BEGIN Input data

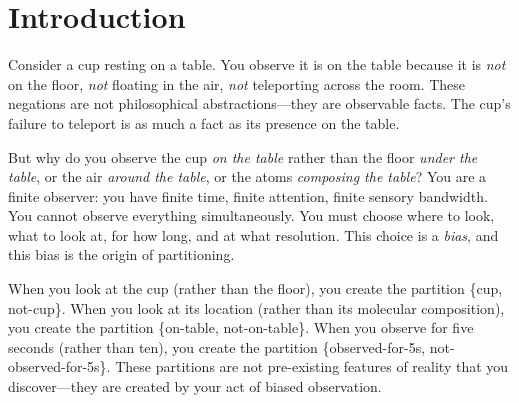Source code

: \documentclass[twocolumn,10pt]{article}
\theoremstyle{definition}
\theoremstyle{remark}
\begin{document}
\begin{abstract}
\vspace{0.2cm}
\noindent We prove: (1) observers are finite and create partitions through biased observation (Section~\ref{sec:finite_observers}), (2) memory erasure eliminates temporal localization (Section~\ref{sec:finite_observers}), (3) Loschmidt's requirements are contradictory (Section~\ref{sec:finite_observers}), (4) causal structure creates observer-independent distinguishability (Section~\ref{sec:finite_observers}), (5) partitions cannot be deleted (Section~\ref{sec:irreversibility}), (6) enumeration is self-referential (Section~\ref{sec:self-reference}), and (7) therefore reversal is impossible (Section~\ref{sec:loschmidt}). This establishes the Second Law as a consequence of temporal structure, not statistical mechanics.

\vspace{0.3cm}
\noindent\textbf{Keywords:} Loschmidt's paradox, thermodynamic irreversibility, temporal paradox, causality, partition theory, Second Law
\end{abstract}


\section{Introduction}
\label{sec:introduction}

Consider a cup resting on a table. You observe it is on the table because it is \textit{not} on the floor, \textit{not} floating in the air, \textit{not} teleporting across the room. These negations are not philosophical abstractions—they are observable facts. The cup's failure to teleport is as much a fact as its presence on the table.

\vspace{0.2cm}
\noindent But why do you observe the cup \textit{on the table} rather than the floor \textit{under the table}, or the air \textit{around the table}, or the atoms \textit{composing the table}? You are a finite observer: you have finite time, finite attention, finite sensory bandwidth. You cannot observe everything simultaneously. You must choose where to look, what to look at, for how long, and at what resolution. This choice is a \textit{bias}, and this bias is the origin of partitioning.

\vspace{0.2cm}
\noindent When you look at the cup (rather than the floor), you create the partition \{cup, not-cup\}. When you look at its location (rather than its molecular composition), you create the partition \{on-table, not-on-table\}. When you observe for five seconds (rather than ten), you create the partition \{observed-for-5s, not-observed-for-5s\}. These partitions are not pre-existing features of reality that you discover—they are created by your act of biased observation.
\end{document}
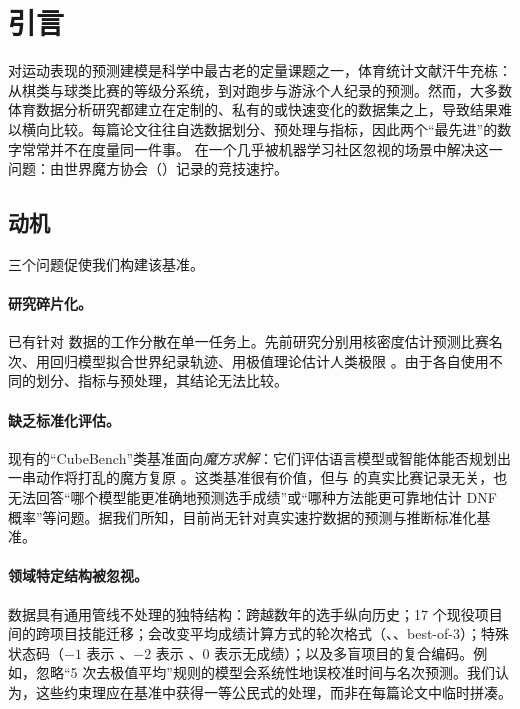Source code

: \section{引言}
\label{sec:intro}

对运动表现的预测建模是科学中最古老的定量课题之一，体育统计文献汗牛充栋：从棋类与球类比赛的等级分系统，到对跑步与游泳个人纪录的预测。然而，大多数体育数据分析研究都建立在定制的、私有的或快速变化的数据集之上，导致结果难以横向比较。每篇论文往往自选数据划分、预处理与指标，因此两个“最先进”的数字常常并不在度量同一件事。\wcabench{} 在一个几乎被机器学习社区忽视的场景中解决这一问题：由世界魔方协会（\wca）记录的竞技速拧。

\subsection{动机}
\label{sec:motivation}

三个问题促使我们构建该基准。

\paragraph{研究碎片化。}已有针对 \wca{} 数据的工作分散在单一任务上。先前研究分别用核密度估计预测比赛名次、用回归模型拟合世界纪录轨迹、用极值理论估计人类极限 \citep{glickman_rating, tatem_sprint, evt_coles}。由于各自使用不同的划分、指标与预处理，其结论无法比较。

\paragraph{缺乏标准化评估。}现有的“CubeBench”类基准面向\emph{魔方求解}：它们评估语言模型或智能体能否规划出一串动作将打乱的魔方复原 \citep{cubebench, cube_bench_mllm}。这类基准很有价值，但与 \wca{} 的真实比赛记录无关，也无法回答“哪个模型能更准确地预测选手成绩”或“哪种方法能更可靠地估计 DNF 概率”等问题。据我们所知，目前尚无针对真实速拧数据的预测与推断标准化基准。

\paragraph{领域特定结构被忽视。}\wca{} 数据具有通用管线不处理的独特结构：跨越数年的选手纵向历史；17 个现役项目间的跨项目技能迁移；会改变平均成绩计算方式的轮次格式（、、best-of-3）；特殊状态码（$-1$ 表示 \DNF{}、$-2$ 表示 \DNS{}、$0$ 表示无成绩）；以及多盲项目的复合编码。例如，忽略“5 次去极值平均”规则的模型会系统性地误校准时间与名次预测。我们认为，这些约束理应在基准中获得一等公民式的处理，而非在每篇论文中临时拼凑。

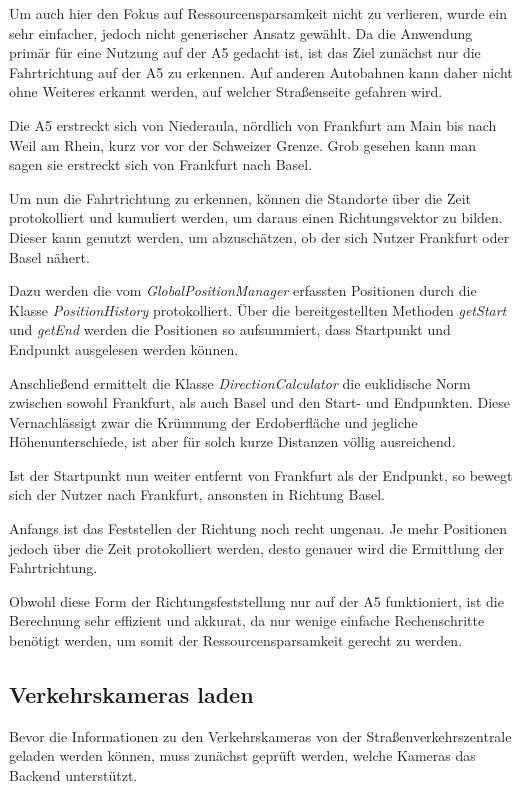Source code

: Um auch hier den Fokus auf Ressourcensparsamkeit nicht zu verlieren, wurde ein sehr einfacher, jedoch nicht generischer Ansatz gewählt.
Da die Anwendung primär für eine Nutzung auf der A5 gedacht ist, ist das Ziel zunächst nur die Fahrtrichtung auf der A5 zu erkennen.
Auf anderen Autobahnen kann daher nicht ohne Weiteres erkannt werden, auf welcher Straßenseite gefahren wird.

Die A5 erstreckt sich von Niederaula, nördlich von Frankfurt am Main bis nach Weil am Rhein, kurz vor vor der Schweizer Grenze. Grob gesehen kann man sagen sie erstreckt sich von Frankfurt nach Basel.

Um nun die Fahrtrichtung zu erkennen, können die Standorte über die Zeit protokolliert und kumuliert werden, um daraus einen Richtungsvektor zu bilden.
Dieser kann genutzt werden, um abzuschätzen, ob der sich Nutzer Frankfurt oder Basel nähert.

Dazu werden die vom {\em GlobalPositionManager} erfassten Positionen durch die Klasse {\em PositionHistory} protokolliert.
Über die bereitgestellten Methoden {\em getStart} und {\em getEnd} werden die Positionen so aufsummiert, dass Startpunkt und Endpunkt ausgelesen werden können.

Anschließend ermittelt die Klasse {\em DirectionCalculator} die euklidische Norm zwischen sowohl Frankfurt, als auch Basel und den Start- und Endpunkten.
Diese Vernachlässigt zwar die Krümmung der Erdoberfläche und jegliche Höhenunterschiede, ist aber für solch kurze Distanzen völlig ausreichend.

Ist der Startpunkt nun weiter entfernt von Frankfurt als der Endpunkt, so bewegt sich der Nutzer nach Frankfurt, ansonsten in Richtung Basel.

Anfangs ist das Feststellen der Richtung noch recht ungenau. Je mehr Positionen jedoch über die Zeit protokolliert werden, desto genauer wird die Ermittlung der Fahrtrichtung.

Obwohl diese Form der Richtungsfeststellung nur auf der A5 funktioniert, ist die Berechnung sehr effizient und akkurat, da nur wenige einfache Rechenschritte benötigt werden, um somit der Ressourcensparsamkeit gerecht zu werden.

\subsection{Verkehrskameras laden}
Bevor die Informationen zu den Verkehrskameras von der Straßenverkehrszentrale geladen werden können, muss zunächst geprüft werden, welche Kameras das Backend unterstützt.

END Input data

#### [Assignment]
Each entry above should be restated word for word, though no picture may appear in the copy.

#### [Final answer]
Source code

: \documentclass[twocolumn,10pt]{article}
\theoremstyle{definition}
\theoremstyle{remark}
\begin{document}
\begin{abstract}
\vspace{0.2cm}
\noindent We prove: (1) observers are finite and create partitions through biased observation (Section~\ref{sec:finite_observers}), (2) memory erasure eliminates temporal localization (Section~\ref{sec:finite_observers}), (3) Loschmidt's requirements are contradictory (Section~\ref{sec:finite_observers}), (4) causal structure creates observer-independent distinguishability (Section~\ref{sec:finite_observers}), (5) partitions cannot be deleted (Section~\ref{sec:irreversibility}), (6) enumeration is self-referential (Section~\ref{sec:self-reference}), and (7) therefore reversal is impossible (Section~\ref{sec:loschmidt}). This establishes the Second Law as a consequence of temporal structure, not statistical mechanics.

\vspace{0.3cm}
\noindent\textbf{Keywords:} Loschmidt's paradox, thermodynamic irreversibility, temporal paradox, causality, partition theory, Second Law
\end{abstract}


\section{Introduction}
\label{sec:introduction}

Consider a cup resting on a table. You observe it is on the table because it is \textit{not} on the floor, \textit{not} floating in the air, \textit{not} teleporting across the room. These negations are not philosophical abstractions—they are observable facts. The cup's failure to teleport is as much a fact as its presence on the table.

\vspace{0.2cm}
\noindent But why do you observe the cup \textit{on the table} rather than the floor \textit{under the table}, or the air \textit{around the table}, or the atoms \textit{composing the table}? You are a finite observer: you have finite time, finite attention, finite sensory bandwidth. You cannot observe everything simultaneously. You must choose where to look, what to look at, for how long, and at what resolution. This choice is a \textit{bias}, and this bias is the origin of partitioning.

\vspace{0.2cm}
\noindent When you look at the cup (rather than the floor), you create the partition \{cup, not-cup\}. When you look at its location (rather than its molecular composition), you create the partition \{on-table, not-on-table\}. When you observe for five seconds (rather than ten), you create the partition \{observed-for-5s, not-observed-for-5s\}. These partitions are not pre-existing features of reality that you discover—they are created by your act of biased observation.
\end{document}
Source code

: \section{引言}
\label{sec:intro}

对运动表现的预测建模是科学中最古老的定量课题之一，体育统计文献汗牛充栋：从棋类与球类比赛的等级分系统，到对跑步与游泳个人纪录的预测。然而，大多数体育数据分析研究都建立在定制的、私有的或快速变化的数据集之上，导致结果难以横向比较。每篇论文往往自选数据划分、预处理与指标，因此两个“最先进”的数字常常并不在度量同一件事。\wcabench{} 在一个几乎被机器学习社区忽视的场景中解决这一问题：由世界魔方协会（\wca）记录的竞技速拧。

\subsection{动机}
\label{sec:motivation}

三个问题促使我们构建该基准。

\paragraph{研究碎片化。}已有针对 \wca{} 数据的工作分散在单一任务上。先前研究分别用核密度估计预测比赛名次、用回归模型拟合世界纪录轨迹、用极值理论估计人类极限 \citep{glickman_rating, tatem_sprint, evt_coles}。由于各自使用不同的划分、指标与预处理，其结论无法比较。

\paragraph{缺乏标准化评估。}现有的“CubeBench”类基准面向\emph{魔方求解}：它们评估语言模型或智能体能否规划出一串动作将打乱的魔方复原 \citep{cubebench, cube_bench_mllm}。这类基准很有价值，但与 \wca{} 的真实比赛记录无关，也无法回答“哪个模型能更准确地预测选手成绩”或“哪种方法能更可靠地估计 DNF 概率”等问题。据我们所知，目前尚无针对真实速拧数据的预测与推断标准化基准。

\paragraph{领域特定结构被忽视。}\wca{} 数据具有通用管线不处理的独特结构：跨越数年的选手纵向历史；17 个现役项目间的跨项目技能迁移；会改变平均成绩计算方式的轮次格式（、、best-of-3）；特殊状态码（$-1$ 表示 \DNF{}、$-2$ 表示 \DNS{}、$0$ 表示无成绩）；以及多盲项目的复合编码。例如，忽略“5 次去极值平均”规则的模型会系统性地误校准时间与名次预测。我们认为，这些约束理应在基准中获得一等公民式的处理，而非在每篇论文中临时拼凑。

Source code

: Um auch hier den Fokus auf Ressourcensparsamkeit nicht zu verlieren, wurde ein sehr einfacher, jedoch nicht generischer Ansatz gewählt.
Da die Anwendung primär für eine Nutzung auf der A5 gedacht ist, ist das Ziel zunächst nur die Fahrtrichtung auf der A5 zu erkennen.
Auf anderen Autobahnen kann daher nicht ohne Weiteres erkannt werden, auf welcher Straßenseite gefahren wird.

Die A5 erstreckt sich von Niederaula, nördlich von Frankfurt am Main bis nach Weil am Rhein, kurz vor vor der Schweizer Grenze. Grob gesehen kann man sagen sie erstreckt sich von Frankfurt nach Basel.

Um nun die Fahrtrichtung zu erkennen, können die Standorte über die Zeit protokolliert und kumuliert werden, um daraus einen Richtungsvektor zu bilden.
Dieser kann genutzt werden, um abzuschätzen, ob der sich Nutzer Frankfurt oder Basel nähert.

Dazu werden die vom {\em GlobalPositionManager} erfassten Positionen durch die Klasse {\em PositionHistory} protokolliert.
Über die bereitgestellten Methoden {\em getStart} und {\em getEnd} werden die Positionen so aufsummiert, dass Startpunkt und Endpunkt ausgelesen werden können.

Anschließend ermittelt die Klasse {\em DirectionCalculator} die euklidische Norm zwischen sowohl Frankfurt, als auch Basel und den Start- und Endpunkten.
Diese Vernachlässigt zwar die Krümmung der Erdoberfläche und jegliche Höhenunterschiede, ist aber für solch kurze Distanzen völlig ausreichend.

Ist der Startpunkt nun weiter entfernt von Frankfurt als der Endpunkt, so bewegt sich der Nutzer nach Frankfurt, ansonsten in Richtung Basel.

Anfangs ist das Feststellen der Richtung noch recht ungenau. Je mehr Positionen jedoch über die Zeit protokolliert werden, desto genauer wird die Ermittlung der Fahrtrichtung.

Obwohl diese Form der Richtungsfeststellung nur auf der A5 funktioniert, ist die Berechnung sehr effizient und akkurat, da nur wenige einfache Rechenschritte benötigt werden, um somit der Ressourcensparsamkeit gerecht zu werden.

\subsection{Verkehrskameras laden}
Bevor die Informationen zu den Verkehrskameras von der Straßenverkehrszentrale geladen werden können, muss zunächst geprüft werden, welche Kameras das Backend unterstützt.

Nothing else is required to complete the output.